Lesley Neuman Presents The Wild Mustangs of Oregon
Posted By: Liz Goodrich
Date Posted: 3/10/2009
Deschutes Public Library is pleased to welcome Lesley Neuman to the Bend and LaPine Public Libraries as part of the March programming celebrating Oregon author, Molly Gloss. Both programs are free and open to the public.
At four years old, Neuman was given a pony named Poncho for Christmas. Since then she has never been without a horse. Although she has never been formally trained, Neuman but learned by watching and doing. In high school she showed her horses minimally in trail, western pleasure, English pleasure and jumping.

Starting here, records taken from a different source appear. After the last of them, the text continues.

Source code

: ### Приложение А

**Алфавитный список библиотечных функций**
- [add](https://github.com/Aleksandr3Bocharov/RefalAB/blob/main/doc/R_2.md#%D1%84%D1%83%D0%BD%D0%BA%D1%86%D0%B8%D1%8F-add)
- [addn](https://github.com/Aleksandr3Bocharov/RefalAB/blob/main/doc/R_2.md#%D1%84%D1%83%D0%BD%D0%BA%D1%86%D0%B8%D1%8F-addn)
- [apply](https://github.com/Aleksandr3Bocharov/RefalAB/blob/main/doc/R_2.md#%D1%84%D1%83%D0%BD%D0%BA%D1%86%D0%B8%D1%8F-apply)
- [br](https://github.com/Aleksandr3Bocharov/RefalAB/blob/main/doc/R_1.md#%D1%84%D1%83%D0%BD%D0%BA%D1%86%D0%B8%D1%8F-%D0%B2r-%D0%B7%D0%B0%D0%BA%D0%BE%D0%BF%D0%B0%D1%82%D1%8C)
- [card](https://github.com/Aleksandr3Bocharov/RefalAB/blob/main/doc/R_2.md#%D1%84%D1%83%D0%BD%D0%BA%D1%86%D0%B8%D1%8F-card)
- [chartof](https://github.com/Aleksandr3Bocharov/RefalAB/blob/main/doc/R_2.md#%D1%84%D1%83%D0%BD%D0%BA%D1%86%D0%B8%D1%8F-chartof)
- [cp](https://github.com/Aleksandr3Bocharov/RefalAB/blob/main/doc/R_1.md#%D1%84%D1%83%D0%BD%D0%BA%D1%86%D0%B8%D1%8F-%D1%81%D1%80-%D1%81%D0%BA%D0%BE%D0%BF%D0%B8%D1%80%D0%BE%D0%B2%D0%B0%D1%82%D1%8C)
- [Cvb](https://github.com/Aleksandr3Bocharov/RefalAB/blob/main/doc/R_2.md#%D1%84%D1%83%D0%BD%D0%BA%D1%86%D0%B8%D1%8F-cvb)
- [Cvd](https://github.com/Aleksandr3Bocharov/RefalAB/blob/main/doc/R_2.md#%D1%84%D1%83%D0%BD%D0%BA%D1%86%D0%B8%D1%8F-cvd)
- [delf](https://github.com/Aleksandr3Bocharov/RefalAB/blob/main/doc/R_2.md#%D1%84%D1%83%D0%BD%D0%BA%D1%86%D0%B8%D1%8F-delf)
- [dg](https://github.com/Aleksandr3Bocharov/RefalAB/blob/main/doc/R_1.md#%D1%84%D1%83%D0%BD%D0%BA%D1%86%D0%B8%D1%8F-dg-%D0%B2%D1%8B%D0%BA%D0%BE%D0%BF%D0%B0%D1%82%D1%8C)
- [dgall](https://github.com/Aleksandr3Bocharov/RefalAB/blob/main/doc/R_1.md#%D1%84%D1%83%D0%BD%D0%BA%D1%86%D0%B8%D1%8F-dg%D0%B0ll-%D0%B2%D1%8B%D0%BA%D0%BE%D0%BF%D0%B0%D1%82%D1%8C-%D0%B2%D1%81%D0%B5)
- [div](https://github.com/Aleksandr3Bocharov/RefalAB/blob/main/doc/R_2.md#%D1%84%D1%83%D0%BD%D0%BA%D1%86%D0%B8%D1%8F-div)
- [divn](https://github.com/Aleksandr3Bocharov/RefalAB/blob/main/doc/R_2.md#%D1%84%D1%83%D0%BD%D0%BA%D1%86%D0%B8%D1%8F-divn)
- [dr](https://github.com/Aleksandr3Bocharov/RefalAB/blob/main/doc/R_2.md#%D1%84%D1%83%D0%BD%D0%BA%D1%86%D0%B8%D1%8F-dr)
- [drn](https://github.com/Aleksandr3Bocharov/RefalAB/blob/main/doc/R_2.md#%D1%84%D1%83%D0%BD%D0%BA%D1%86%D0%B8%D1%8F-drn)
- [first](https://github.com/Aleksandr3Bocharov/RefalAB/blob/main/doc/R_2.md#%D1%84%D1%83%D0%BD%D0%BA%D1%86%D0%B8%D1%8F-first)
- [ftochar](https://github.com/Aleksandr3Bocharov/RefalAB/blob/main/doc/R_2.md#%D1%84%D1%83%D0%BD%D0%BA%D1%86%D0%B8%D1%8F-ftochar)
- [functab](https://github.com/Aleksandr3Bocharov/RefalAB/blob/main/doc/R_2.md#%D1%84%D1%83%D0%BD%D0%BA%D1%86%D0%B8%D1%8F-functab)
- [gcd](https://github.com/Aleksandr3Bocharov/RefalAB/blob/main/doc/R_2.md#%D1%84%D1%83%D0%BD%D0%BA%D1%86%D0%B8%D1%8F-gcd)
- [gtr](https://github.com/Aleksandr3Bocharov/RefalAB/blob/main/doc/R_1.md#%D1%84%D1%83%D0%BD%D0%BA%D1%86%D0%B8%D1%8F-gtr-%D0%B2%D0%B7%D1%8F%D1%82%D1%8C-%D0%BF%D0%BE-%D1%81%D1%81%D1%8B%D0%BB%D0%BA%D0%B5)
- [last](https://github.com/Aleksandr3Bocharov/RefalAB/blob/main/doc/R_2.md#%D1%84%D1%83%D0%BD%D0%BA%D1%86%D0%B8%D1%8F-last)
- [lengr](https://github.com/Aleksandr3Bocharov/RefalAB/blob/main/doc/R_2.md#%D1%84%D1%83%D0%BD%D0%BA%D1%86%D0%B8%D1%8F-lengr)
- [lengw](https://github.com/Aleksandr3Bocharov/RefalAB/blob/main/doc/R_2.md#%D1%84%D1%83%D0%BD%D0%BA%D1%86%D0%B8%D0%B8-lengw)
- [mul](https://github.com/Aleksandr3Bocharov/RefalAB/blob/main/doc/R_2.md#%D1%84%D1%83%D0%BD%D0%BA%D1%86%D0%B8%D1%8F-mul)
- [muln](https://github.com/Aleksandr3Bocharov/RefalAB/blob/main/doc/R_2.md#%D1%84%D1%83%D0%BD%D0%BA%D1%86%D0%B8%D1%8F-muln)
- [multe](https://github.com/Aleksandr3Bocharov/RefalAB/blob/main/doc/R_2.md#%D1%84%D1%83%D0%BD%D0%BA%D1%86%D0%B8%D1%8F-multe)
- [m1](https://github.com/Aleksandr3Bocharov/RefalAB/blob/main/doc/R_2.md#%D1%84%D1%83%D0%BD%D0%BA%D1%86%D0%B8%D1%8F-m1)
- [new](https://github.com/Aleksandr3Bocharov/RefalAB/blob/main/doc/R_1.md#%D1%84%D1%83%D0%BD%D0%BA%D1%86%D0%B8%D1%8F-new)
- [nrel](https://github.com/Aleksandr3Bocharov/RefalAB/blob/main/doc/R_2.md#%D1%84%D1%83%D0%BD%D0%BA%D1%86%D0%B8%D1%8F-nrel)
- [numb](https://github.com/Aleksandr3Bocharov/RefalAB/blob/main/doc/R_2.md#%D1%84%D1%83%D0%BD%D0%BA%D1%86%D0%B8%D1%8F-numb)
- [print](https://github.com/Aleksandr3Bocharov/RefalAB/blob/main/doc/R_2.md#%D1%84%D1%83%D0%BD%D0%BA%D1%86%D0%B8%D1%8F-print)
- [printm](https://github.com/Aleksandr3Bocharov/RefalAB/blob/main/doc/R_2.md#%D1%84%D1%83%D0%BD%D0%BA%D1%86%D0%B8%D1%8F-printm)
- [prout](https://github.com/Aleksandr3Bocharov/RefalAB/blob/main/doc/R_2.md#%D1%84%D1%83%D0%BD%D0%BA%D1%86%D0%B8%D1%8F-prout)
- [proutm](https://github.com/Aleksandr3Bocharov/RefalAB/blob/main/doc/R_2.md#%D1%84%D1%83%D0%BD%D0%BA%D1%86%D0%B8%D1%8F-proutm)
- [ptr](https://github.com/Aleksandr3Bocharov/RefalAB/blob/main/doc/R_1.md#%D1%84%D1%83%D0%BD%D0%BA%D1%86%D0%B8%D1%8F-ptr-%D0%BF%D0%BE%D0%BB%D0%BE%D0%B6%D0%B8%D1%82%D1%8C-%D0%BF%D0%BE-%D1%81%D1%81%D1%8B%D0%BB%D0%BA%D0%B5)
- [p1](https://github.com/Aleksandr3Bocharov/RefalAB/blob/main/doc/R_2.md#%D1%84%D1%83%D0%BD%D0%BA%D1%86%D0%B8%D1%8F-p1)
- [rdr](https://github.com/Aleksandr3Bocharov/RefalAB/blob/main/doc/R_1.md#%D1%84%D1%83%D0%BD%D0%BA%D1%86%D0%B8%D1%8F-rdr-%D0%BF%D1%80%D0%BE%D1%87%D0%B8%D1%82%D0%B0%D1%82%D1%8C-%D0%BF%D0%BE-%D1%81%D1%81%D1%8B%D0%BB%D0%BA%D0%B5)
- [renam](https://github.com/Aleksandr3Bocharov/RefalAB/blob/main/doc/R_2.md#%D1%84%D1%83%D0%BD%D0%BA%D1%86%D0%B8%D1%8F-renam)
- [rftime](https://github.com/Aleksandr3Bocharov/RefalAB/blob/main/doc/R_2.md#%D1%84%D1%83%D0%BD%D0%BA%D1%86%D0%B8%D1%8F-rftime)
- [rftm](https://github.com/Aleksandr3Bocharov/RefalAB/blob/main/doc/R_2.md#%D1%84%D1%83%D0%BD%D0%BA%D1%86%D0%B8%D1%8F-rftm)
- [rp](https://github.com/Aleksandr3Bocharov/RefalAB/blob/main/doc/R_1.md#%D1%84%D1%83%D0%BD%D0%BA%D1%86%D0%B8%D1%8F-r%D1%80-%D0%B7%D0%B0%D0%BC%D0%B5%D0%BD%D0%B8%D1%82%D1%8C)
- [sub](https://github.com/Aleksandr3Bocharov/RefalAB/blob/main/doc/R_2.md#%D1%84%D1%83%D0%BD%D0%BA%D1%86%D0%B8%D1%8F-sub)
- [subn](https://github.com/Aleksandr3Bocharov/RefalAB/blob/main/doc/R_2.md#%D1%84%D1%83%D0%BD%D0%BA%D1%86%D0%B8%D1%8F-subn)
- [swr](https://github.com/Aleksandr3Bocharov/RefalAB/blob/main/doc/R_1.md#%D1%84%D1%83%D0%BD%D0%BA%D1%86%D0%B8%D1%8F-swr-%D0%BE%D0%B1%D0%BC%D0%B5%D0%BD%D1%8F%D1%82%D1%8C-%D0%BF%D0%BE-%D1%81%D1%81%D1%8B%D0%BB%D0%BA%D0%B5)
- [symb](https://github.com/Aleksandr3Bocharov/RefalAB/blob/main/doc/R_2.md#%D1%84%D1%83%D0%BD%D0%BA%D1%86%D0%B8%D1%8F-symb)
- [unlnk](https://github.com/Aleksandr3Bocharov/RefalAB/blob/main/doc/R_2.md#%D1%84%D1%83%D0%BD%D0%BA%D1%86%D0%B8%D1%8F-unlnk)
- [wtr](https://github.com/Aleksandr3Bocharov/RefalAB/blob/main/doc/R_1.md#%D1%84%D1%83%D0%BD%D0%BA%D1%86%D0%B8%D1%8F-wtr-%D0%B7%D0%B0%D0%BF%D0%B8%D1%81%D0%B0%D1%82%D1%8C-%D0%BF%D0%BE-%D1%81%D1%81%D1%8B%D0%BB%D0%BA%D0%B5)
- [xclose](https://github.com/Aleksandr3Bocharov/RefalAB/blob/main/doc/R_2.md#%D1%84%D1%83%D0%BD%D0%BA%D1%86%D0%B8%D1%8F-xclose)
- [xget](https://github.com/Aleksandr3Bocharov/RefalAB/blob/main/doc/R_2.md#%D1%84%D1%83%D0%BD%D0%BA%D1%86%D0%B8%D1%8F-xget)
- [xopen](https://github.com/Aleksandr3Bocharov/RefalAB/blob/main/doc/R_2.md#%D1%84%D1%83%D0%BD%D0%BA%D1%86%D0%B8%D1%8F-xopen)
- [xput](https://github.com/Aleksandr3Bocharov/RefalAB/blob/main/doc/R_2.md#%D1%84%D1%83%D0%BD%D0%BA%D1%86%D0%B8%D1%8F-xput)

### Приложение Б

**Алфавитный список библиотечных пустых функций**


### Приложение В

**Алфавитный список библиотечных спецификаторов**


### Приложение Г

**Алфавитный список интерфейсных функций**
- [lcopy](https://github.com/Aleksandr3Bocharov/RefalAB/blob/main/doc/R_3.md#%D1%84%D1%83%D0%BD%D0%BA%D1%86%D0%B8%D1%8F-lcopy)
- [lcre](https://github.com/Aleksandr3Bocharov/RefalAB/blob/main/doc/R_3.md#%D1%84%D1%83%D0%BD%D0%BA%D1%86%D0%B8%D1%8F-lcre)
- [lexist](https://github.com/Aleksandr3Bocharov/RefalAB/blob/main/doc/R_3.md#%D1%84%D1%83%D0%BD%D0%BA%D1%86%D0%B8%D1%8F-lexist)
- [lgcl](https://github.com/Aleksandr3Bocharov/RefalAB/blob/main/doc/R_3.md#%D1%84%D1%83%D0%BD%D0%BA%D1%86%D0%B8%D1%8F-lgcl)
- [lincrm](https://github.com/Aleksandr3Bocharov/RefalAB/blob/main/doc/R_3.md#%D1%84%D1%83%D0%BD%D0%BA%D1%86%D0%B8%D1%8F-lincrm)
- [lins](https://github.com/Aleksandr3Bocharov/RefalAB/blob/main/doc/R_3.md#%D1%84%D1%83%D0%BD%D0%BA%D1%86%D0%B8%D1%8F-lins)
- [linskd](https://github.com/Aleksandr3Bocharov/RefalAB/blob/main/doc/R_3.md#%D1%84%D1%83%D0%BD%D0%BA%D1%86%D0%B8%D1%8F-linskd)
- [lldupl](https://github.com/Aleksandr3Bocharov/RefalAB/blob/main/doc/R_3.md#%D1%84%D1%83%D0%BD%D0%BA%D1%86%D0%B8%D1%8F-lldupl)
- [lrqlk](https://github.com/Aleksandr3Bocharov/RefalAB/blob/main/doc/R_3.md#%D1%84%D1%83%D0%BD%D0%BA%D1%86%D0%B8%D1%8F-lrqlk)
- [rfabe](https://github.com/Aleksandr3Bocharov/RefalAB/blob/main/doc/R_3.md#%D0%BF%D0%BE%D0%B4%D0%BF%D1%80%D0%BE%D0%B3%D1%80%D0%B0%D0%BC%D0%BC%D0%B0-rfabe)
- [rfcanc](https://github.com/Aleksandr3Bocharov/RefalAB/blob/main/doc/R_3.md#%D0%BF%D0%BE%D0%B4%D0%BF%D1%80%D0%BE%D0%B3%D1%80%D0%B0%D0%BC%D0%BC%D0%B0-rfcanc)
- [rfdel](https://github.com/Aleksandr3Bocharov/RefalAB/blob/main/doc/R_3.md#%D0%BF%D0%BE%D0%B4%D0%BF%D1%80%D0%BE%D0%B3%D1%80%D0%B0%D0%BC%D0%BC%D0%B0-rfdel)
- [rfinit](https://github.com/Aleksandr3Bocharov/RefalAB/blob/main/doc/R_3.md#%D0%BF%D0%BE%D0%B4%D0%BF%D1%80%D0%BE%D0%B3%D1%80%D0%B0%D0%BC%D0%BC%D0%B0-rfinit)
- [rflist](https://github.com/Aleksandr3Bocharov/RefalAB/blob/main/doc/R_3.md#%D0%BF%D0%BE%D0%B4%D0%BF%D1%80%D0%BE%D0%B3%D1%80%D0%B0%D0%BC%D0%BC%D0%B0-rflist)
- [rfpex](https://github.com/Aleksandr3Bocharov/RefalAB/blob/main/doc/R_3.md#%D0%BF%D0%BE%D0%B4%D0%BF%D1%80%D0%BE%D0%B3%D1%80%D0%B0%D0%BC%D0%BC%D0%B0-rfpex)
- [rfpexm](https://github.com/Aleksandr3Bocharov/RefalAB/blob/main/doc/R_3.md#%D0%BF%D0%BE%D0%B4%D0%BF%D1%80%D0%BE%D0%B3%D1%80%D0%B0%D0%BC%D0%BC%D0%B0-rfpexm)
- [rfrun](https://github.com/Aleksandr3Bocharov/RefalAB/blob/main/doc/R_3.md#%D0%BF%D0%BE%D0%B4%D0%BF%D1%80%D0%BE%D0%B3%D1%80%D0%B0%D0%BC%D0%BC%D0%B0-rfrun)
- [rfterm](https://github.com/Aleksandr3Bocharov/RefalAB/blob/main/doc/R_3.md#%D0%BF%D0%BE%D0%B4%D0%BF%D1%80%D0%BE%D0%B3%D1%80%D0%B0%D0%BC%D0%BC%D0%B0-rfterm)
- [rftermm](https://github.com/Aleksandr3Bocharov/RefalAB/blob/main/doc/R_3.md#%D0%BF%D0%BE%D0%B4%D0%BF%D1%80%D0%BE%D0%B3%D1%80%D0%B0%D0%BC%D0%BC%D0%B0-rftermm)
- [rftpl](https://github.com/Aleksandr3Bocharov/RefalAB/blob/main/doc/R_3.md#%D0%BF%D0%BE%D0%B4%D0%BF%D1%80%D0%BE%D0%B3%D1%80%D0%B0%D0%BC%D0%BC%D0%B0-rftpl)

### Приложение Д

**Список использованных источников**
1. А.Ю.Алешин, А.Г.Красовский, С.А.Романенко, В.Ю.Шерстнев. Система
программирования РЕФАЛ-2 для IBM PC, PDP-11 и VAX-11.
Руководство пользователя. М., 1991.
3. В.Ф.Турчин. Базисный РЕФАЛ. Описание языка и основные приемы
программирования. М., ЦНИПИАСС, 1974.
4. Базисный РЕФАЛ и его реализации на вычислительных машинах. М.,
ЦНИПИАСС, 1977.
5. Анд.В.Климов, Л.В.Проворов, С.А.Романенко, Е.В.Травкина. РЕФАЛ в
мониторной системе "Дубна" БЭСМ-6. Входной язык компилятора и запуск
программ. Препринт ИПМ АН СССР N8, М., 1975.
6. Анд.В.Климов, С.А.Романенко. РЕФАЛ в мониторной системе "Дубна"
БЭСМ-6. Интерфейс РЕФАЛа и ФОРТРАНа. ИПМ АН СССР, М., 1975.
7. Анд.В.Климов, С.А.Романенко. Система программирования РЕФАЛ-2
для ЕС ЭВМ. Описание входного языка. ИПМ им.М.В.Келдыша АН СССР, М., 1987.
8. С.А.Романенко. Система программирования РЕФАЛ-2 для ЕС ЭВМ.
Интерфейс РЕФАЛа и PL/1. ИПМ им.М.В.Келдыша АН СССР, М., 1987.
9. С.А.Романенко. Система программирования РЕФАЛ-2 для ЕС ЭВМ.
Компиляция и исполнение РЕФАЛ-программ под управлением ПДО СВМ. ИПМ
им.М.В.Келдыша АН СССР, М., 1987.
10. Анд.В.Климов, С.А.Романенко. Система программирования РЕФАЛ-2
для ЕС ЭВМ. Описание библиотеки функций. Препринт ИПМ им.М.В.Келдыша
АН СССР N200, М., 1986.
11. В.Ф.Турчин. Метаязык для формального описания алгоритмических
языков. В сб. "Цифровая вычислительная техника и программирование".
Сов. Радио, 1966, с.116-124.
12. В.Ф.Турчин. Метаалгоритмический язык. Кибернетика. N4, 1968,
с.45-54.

As an adult, Neuman moved on to endurance riding, back country trail riding, and working on ranches with cows. She got her first mustang in 1982 when she traded an Arabian mare for a mustang mare. Since then mustangs are her horse of choice. Neuman says that mustangs are "real horses, ones nature made, not bred by man for color or certain pretty characteristics.”
She discovered her calling with mustangs came while watching a wild horse being gentled at a BLM adoption. Since the late 1990s Lesley has travel around the United States doing wild horse gentling demonstrations for BLM at their satellite adoptions. She once traveled with a troupe of trainers to Australia to work with the wild brumbies of the Outback.
Neuman was born and raised in California, moving to North East Oregon in June 2007. She retired from her career in graphic arts, sold her "ranchette" and found a place in the middle of nowhere, where she, her two mules and four horses have all the space and grass they could ever want.